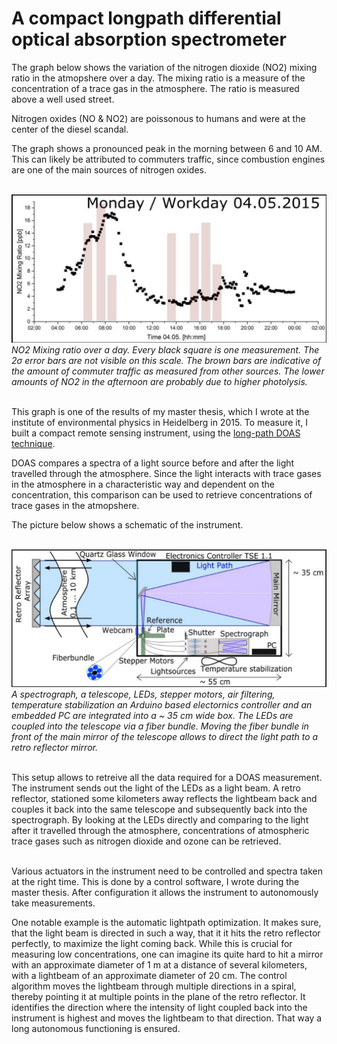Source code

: # A compact longpath differential optical absorption spectrometer

The graph below shows the variation of the nitrogen dioxide (NO2) mixing ratio in the atmopshere over a day. The mixing ratio is a measure of the concentration of a trace gas in the atmosphere. The ratio is measured above a well used street. 

Nitrogen oxides (NO & NO2) are poissonous to humans and were at the center of the diesel scandal.

The graph shows a pronounced peak in the morning between 6 and 10 AM. This can likely be attributed to commuters traffic, since combustion engines are one of the main sources of nitrogen oxides.

\
![No2 mixing ratio](https://github.com/nikoduesentrieb/portfolio/blob/gh-pages/static/media/no2mixingratio.63797f17.jpg?raw=true)
*NO2 Mixing ratio over a day. Every black square is one measurement. The 2σ error bars are not visible on this scale. The brown bars are indicative of the amount of commuter traffic as measured from other sources. The lower amounts of NO2 in the afternoon are probably due to higher photolysis.*

\
This graph is one of the results of my master thesis, which I wrote at the institute of environmental physics in Heidelberg in 2015. To measure it, I built a compact remote sensing instrument, using the [long-path DOAS technique](https://en.wikipedia.org/wiki/Differential_optical_absorption_spectroscopy).

DOAS compares a spectra of a light source before and after the light travelled through the atmosphere. Since the light interacts with trace gases in the atmosphere in a characteristic way and dependent on the concentration, this comparison can be used to retrieve concentrations of trace gases in the atmopshere.

The picture below shows a schematic of the instrument.

\
![Schematic of the compact long-path DOAS instrument](https://github.com/nikoduesentrieb/portfolio/blob/gh-pages/static/media/schematics-lp-doas.1124f459.jpg?raw=true)
*A spectrograph, a telescope, LEDs, stepper motors, air filtering, temperature stabilization an Arduino based electornics controller and an embedded PC are integrated into a ~ 35 cm wide box. The LEDs are coupled into the telescope via a fiber bundle. Moving the fiber bundle in front of the main mirror of the telescope allows to direct the light path to a retro reflector mirror.*

\
This setup allows to retreive all the data required for a DOAS measurement. The instrument sends out the light of the LEDs as a light beam. A retro reflector, stationed some kilometers away reflects the lightbeam back and couples it back into the same telescope and subsequently back into the spectrograph. 
By looking at the LEDs directly and comparing to the light after it travelled through the atmosphere, concentrations of atmospheric trace gases such as nitrogen dioxide and ozone can be retrieved.

\
Various actuators in the instrument need to be controlled and spectra taken at the right time. This is done by a control software, I wrote during the master thesis. After configuration it allows the instrument to autonomously take measurements. 

One notable example is the automatic lightpath optimization. It makes sure, that the light beam is directed in such a way, that it it hits the retro reflector perfectly, to maximize the light coming back. While this is crucial for measuring low concentrations, one can imagine its quite hard to hit a mirror with an approximate diameter of 1 m at a distance of several kilometers, with a lightbeam of an approximate diameter of 20 cm. 
The control algorithm moves the lightbeam through multiple directions in a spiral, thereby pointing it at multiple points in the plane of the retro reflector. It identifies the direction where the intensity of light coupled back into the instrument is highest and moves the lightbeam to that direction. That way a long autonomous functioning is ensured.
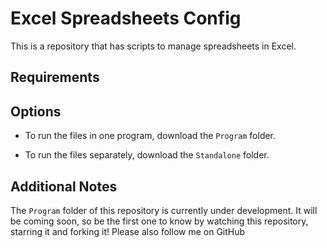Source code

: # Excel Spreadsheets Config
This is a repository that has scripts to manage spreadsheets in Excel.

## Requirements

## Options

- To run the files in one program, download the `Program` folder.

- To run the files separately, download the `Standalone` folder.

## Additional Notes

The `Program` folder of this repository is currently under development. It will be coming soon, so be the first one to know by watching this repository, starring it and forking it! Please also follow me on GitHub
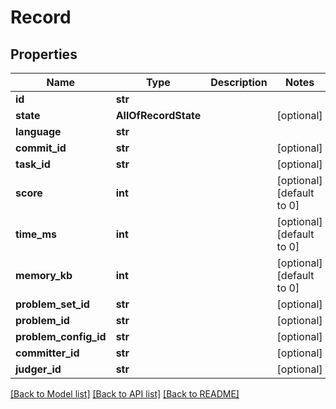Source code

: # Record

## Properties
Name | Type | Description | Notes
------------ | ------------- | ------------- | -------------
**id** | **str** |  | 
**state** | **AllOfRecordState** |  | [optional] 
**language** | **str** |  | 
**commit_id** | **str** |  | [optional] 
**task_id** | **str** |  | [optional] 
**score** | **int** |  | [optional] [default to 0]
**time_ms** | **int** |  | [optional] [default to 0]
**memory_kb** | **int** |  | [optional] [default to 0]
**problem_set_id** | **str** |  | [optional] 
**problem_id** | **str** |  | [optional] 
**problem_config_id** | **str** |  | [optional] 
**committer_id** | **str** |  | [optional] 
**judger_id** | **str** |  | [optional] 

[[Back to Model list]](../README.md#documentation-for-models) [[Back to API list]](../README.md#documentation-for-api-endpoints) [[Back to README]](../README.md)

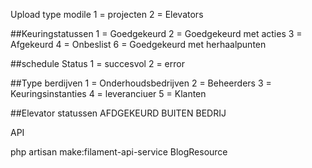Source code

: Upload type modile
1 = projecten
2 = Elevators

##Keuringstatussen
1 = Goedgekeurd
2 = Goedgekeurd met acties
3 = Afgekeurd
4 = Onbeslist 
6 = Goedgekeurd met herhaalpunten


##schedule
Status
1 = succesvol
2 = error

##Type berdijven
1 = Onderhoudsbedrijven
2 = Beheerders
3 = Keuringsinstanties
4 = leveranciuer
5 = Klanten


##Elevator statussen 
AFDGEKEURD 
BUITEN BEDRIJ


API

php artisan make:filament-api-service BlogResource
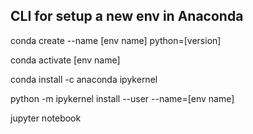 ## CLI for setup a new env in Anaconda

conda create --name [env name] python=[version]

conda activate [env name]


conda install -c anaconda ipykernel

python -m ipykernel install --user --name=[env name]

jupyter notebook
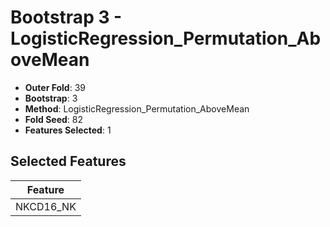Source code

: # Bootstrap 3 - LogisticRegression_Permutation_AboveMean

- **Outer Fold**: 39
- **Bootstrap**: 3
- **Method**: LogisticRegression_Permutation_AboveMean
- **Fold Seed**: 82
- **Features Selected**: 1

## Selected Features

| Feature |
|---------|
| NKCD16_NK |
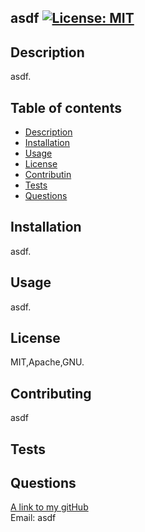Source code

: ## asdf   [![License: MIT](https://img.shields.io/badge/License-MIT-yellow.svg)](https://opensource.org/licenses/MIT)



## Description
asdf.

## Table of contents
- [Description](#description)
- [Installation](#installation)
- [Usage](#usage)
- [License](#license)
- [Contributin](#contributing)
- [Tests](#tests)
- [Questions](#questions)

## Installation
asdf.

## Usage
asdf.

## License
MIT,Apache,GNU.

## Contributing
asdf

## Tests

## Questions
[A link to my gitHub](https://github.com/asdf)  
Email: asdf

——

TASK REQUIREMENTS
Only the lines between the one with "1 = succesvol" and the one with "conda activate [env name]", those two included, get copied from the material above. Keep it exact and free of pictures.

YOUR RESPONSE
1 = succesvol
2 = error

##Type berdijven
1 = Onderhoudsbedrijven
2 = Beheerders
3 = Keuringsinstanties
4 = leveranciuer
5 = Klanten


##Elevator statussen 
AFDGEKEURD 
BUITEN BEDRIJ


API

php artisan make:filament-api-service BlogResource
 ## CLI for setup a new env in Anaconda

conda create --name [env name] python=[version]

conda activate [env name]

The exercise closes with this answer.